Green Township is a township in Indiana County, Pennsylvania, United States. Green Township was formed from Wheatfield Township circa 1816 and was named for the great evergreen forests covering the area. The population was 3,457 at the 2020 census. The township includes the communities of Bencetown, Berringer (previously called Kesslerville), Commodore, Cookport, Cush Cushion, Dixonville, Fleming Summit, Grisemore, Leard, Lovejoy, Martintown, Pine Flats, Prosperity Hill, Purchase Line, Shanktown, Starford, Spruce, Utah (previously Taylorsville), Uniontown, and Wandin.

History
The Commodore Historic District was listed on the National Register of Historic Places in 1994.

Geography
According to the United States Census Bureau, the township has a total area of , all  land.

Demographics

As of the census of 2000, there were 3,995 people, 1,431 households, and 1,153 families residing in the township.  The population density was 75.7 people per square mile (29.2/km2).  There were 1,577 housing units at an average density of 29.9/sq mi (11.5/km2).  The racial makeup of the township was 98.85% White, 0.18% African American, 0.10% from other races, and 0.88% from two or more races. Hispanic or Latino of any race were 0.53% of the population.
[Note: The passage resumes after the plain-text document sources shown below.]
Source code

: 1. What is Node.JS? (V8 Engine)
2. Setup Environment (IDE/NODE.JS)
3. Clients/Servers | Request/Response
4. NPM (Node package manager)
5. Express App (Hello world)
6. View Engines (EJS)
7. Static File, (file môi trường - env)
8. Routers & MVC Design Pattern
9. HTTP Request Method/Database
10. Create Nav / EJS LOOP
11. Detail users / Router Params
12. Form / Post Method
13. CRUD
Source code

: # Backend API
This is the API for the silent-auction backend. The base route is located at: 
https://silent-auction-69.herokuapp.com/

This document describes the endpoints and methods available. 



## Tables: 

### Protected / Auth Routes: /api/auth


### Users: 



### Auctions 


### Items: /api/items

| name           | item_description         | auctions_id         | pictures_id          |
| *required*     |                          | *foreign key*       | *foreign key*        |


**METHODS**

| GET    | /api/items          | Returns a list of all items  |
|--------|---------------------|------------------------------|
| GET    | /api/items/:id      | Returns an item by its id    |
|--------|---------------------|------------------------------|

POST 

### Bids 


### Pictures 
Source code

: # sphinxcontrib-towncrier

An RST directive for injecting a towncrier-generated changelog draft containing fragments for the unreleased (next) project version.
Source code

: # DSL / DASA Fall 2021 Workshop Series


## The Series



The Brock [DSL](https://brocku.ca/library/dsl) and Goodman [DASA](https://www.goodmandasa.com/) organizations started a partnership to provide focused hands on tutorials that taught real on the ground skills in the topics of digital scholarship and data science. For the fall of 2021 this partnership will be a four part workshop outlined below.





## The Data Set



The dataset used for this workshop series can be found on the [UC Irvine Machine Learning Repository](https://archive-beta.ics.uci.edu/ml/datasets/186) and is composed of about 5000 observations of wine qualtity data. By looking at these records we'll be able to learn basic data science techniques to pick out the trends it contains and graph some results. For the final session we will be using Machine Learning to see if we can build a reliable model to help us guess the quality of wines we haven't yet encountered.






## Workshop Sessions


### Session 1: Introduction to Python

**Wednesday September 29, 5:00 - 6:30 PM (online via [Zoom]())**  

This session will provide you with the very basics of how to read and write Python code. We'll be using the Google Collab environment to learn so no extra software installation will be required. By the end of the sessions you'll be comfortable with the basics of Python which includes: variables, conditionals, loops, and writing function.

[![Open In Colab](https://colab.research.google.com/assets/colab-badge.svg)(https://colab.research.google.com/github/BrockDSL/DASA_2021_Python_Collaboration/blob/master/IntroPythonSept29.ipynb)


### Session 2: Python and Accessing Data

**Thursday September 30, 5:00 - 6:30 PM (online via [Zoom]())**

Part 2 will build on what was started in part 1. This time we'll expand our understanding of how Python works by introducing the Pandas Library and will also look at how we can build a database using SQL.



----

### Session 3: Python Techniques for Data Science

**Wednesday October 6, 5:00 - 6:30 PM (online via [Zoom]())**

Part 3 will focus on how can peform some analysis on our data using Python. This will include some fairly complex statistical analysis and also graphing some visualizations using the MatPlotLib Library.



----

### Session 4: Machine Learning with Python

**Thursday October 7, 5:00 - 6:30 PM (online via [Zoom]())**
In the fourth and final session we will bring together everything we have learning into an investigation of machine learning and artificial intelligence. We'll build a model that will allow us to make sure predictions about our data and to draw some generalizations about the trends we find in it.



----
There were 1,431 households, out of which 34.2% had children under the age of 18 living with them, 66.2% were married couples living together, 9.7% had a female householder with no husband present, and 19.4% were non-families. 17.1% of all households were made up of individuals, and 9.9% had someone living alone who was 65 years of age or older.  The average household size was 2.76 and the average family size was 3.09.

In the township the population was spread out, with 25.1% under the age of 18, 8.7% from 18 to 24, 27.2% from 25 to 44, 24.5% from 45 to 64, and 14.5% who were 65 years of age or older.  The median age was 38 years. For every 100 females there were 99.2 males.  For every 100 females age 18 and over, there were 96.4 males.

The median income for a household in the township was $28,750, and the median income for a family was $32,338. Males had a median income of $25,813 versus $16,949 for females. The per capita income for the township was $12,524.  About 10.0% of families and 14.1% of the population were below the poverty line, including 15.1% of those under age 18 and 14.5% of those age 65 or over.